PN Review Slays Alice Oswald's Memorial
Homer aficianados love to split hairs over different translations of their favorite war epic, The Iliad. Some argue the Loeb translation is the truest, some prefer the Lattimore, others retort that the Fagles translation is the most lyrical. But when somebody decides to take major risks in translating "the wrath of Achilles," they're likely to face some wrath themselves. Take Jason Guriel's recent review of Alice Oswald's Memorial, published in PN Review:
Alice Oswald's Memorial is a translation of The Iliad that chucks the dull stuff (the plot points, all that talking) and retains the choice bits (the violence, the similes). It is Homer cutting to the chase - Homer cut to the quick. Thin, with a blood-red cover, you can read it in an hour. Swear.
...Oswald says she's stripped away Homer's narrative to 'retrieve the poem's enargeia', which she translates to mean 'something like "bright unbearable reality"'. Surely the run-ons and lack of punctuation have been deployed to blind us with brilliance or, at the very least, get all up in our helmets. But these are the sort of easy, go-to solutions a poet will grab for when she's after some violent spontaneity. They assure some fantasy of a complacent reader that what he's supposed to be experiencing is discomfort, what with all the Brutal Hyperreal Lyricism going on.

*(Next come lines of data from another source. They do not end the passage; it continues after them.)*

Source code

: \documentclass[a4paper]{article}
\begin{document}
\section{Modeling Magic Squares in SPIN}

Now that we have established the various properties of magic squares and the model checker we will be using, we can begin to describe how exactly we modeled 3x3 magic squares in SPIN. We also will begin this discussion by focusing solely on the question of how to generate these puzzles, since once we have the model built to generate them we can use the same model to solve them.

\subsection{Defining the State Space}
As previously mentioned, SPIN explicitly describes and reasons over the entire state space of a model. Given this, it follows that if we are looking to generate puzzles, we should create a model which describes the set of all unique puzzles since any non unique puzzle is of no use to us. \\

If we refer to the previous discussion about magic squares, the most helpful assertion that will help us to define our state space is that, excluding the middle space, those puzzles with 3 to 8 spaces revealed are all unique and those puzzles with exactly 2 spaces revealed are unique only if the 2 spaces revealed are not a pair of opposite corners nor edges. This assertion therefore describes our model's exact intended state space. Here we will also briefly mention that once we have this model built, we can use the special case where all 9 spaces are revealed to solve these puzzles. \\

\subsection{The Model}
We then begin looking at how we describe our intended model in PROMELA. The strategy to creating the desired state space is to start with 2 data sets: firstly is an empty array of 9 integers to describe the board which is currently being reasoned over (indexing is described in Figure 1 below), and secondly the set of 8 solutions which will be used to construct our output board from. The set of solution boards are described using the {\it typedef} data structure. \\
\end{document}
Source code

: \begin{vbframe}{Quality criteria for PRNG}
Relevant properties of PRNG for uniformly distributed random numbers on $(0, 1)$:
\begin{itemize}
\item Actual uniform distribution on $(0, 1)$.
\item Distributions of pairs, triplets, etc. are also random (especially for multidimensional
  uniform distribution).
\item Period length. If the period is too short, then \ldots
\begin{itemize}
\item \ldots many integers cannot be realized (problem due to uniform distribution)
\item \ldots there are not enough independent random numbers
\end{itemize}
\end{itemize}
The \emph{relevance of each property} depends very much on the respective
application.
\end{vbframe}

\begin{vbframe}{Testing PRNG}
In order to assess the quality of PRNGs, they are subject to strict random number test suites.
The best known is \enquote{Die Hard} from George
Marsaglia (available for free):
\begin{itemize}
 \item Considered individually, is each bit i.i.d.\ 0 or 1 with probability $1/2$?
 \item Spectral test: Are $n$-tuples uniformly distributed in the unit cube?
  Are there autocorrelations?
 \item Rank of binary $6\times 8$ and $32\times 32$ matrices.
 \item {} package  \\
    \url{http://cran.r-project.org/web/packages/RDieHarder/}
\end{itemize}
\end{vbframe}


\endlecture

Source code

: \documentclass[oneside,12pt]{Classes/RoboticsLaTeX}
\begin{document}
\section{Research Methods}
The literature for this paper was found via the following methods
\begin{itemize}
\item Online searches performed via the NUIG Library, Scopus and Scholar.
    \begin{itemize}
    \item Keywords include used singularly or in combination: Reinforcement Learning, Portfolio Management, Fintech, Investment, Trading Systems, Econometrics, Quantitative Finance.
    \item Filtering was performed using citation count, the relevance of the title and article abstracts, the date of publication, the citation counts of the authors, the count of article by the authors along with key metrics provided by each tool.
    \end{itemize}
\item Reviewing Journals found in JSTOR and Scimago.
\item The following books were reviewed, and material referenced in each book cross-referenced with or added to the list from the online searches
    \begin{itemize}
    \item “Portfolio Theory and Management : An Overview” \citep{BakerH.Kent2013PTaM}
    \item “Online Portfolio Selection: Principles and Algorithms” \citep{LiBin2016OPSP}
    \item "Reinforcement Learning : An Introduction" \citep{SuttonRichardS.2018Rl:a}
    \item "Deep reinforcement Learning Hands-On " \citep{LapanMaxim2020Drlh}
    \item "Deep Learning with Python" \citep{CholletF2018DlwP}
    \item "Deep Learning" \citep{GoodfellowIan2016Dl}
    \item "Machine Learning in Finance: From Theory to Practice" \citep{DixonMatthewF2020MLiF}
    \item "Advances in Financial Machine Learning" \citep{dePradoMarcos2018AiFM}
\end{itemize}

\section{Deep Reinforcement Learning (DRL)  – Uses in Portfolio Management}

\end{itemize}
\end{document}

If I call Memorial 'Anne Carson-lite', it is not to suggest that Carson, the Canadian poet and classicist, is especially weighty; it is to suggest, rather, that Memorial updates the classical world with but a touch of the weirdness that is often attributed to the not-very-weird poetry of Carson. Oswald, less radical than rascal, slips in references to 'parachutes', 'god's headlights', and 'astronauts'. Near the end, Hector is compared to a man 'in full armour in the doorway' who leaves 'his motorbike running'. The problem is not just that Hector was a convertible man; it's that there's something predictable, even calculated, about Oswald's choices.